> _What you will do_
With the records as your source, report how many lines contain "movimentação". Add no other words.

> _Information shown_
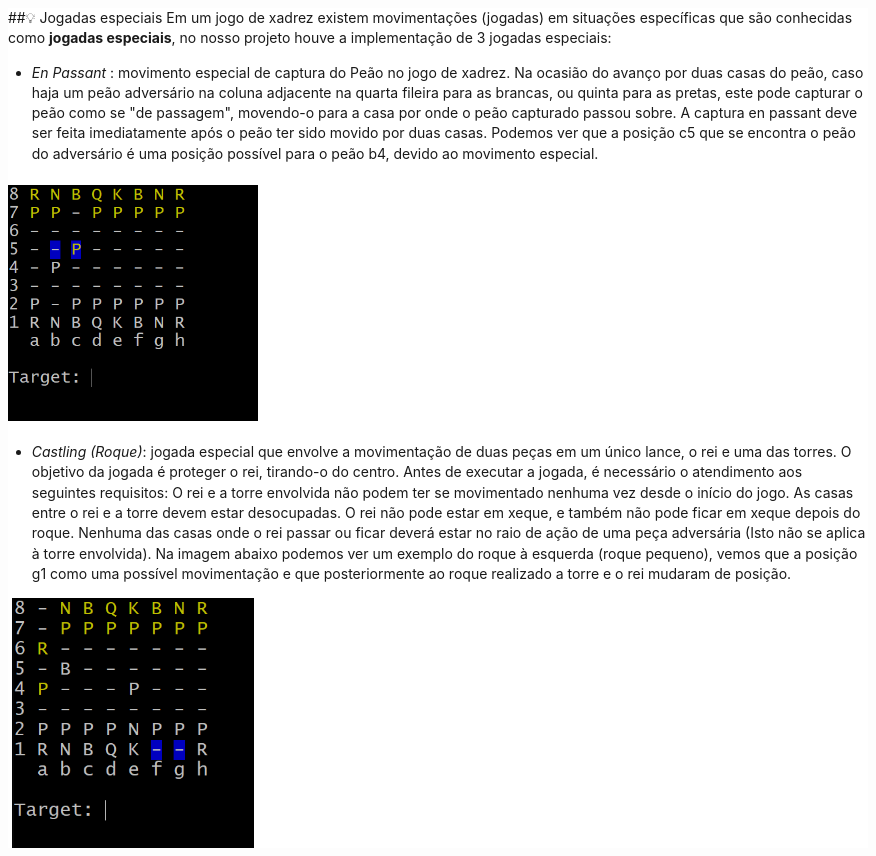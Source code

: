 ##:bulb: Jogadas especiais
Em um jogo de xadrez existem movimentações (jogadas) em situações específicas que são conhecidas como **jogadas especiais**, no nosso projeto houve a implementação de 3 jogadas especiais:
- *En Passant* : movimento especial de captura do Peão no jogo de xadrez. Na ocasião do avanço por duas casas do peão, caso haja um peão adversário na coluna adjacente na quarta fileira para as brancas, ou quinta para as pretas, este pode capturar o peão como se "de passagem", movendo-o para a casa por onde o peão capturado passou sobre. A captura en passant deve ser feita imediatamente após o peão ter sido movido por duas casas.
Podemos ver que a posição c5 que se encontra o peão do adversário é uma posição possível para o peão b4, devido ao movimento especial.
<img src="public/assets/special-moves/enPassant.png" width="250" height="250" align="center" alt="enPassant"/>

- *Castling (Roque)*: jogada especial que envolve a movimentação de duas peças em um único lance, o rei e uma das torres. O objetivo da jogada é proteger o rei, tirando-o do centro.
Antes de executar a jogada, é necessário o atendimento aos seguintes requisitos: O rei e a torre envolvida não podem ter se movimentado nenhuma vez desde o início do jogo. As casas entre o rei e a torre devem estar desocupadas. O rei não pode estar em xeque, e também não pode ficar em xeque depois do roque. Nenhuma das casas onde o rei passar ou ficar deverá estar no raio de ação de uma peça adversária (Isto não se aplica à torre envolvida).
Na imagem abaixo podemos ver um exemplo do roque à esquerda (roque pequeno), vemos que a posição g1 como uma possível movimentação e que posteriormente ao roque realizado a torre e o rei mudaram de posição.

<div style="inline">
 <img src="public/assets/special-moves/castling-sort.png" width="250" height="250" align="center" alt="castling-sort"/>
...
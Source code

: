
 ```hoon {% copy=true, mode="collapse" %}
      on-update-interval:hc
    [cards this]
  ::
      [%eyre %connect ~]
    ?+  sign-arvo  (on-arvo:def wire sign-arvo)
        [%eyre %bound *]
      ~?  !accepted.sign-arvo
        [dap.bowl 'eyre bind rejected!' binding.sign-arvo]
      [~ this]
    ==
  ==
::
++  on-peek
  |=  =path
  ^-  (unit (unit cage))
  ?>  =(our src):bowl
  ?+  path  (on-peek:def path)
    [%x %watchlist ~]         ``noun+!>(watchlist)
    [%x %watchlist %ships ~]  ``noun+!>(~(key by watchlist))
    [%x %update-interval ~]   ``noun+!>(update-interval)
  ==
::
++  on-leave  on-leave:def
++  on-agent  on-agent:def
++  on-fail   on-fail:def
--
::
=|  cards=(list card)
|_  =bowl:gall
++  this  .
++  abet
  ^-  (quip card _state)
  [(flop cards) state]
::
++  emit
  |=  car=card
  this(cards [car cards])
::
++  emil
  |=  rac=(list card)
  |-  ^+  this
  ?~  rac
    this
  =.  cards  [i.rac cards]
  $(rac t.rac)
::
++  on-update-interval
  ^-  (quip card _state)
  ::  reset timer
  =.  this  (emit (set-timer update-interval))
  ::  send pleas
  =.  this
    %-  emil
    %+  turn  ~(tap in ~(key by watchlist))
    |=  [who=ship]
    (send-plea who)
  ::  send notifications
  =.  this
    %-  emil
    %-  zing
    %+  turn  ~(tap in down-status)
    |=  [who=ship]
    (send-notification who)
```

> _Answer to this exercise_
2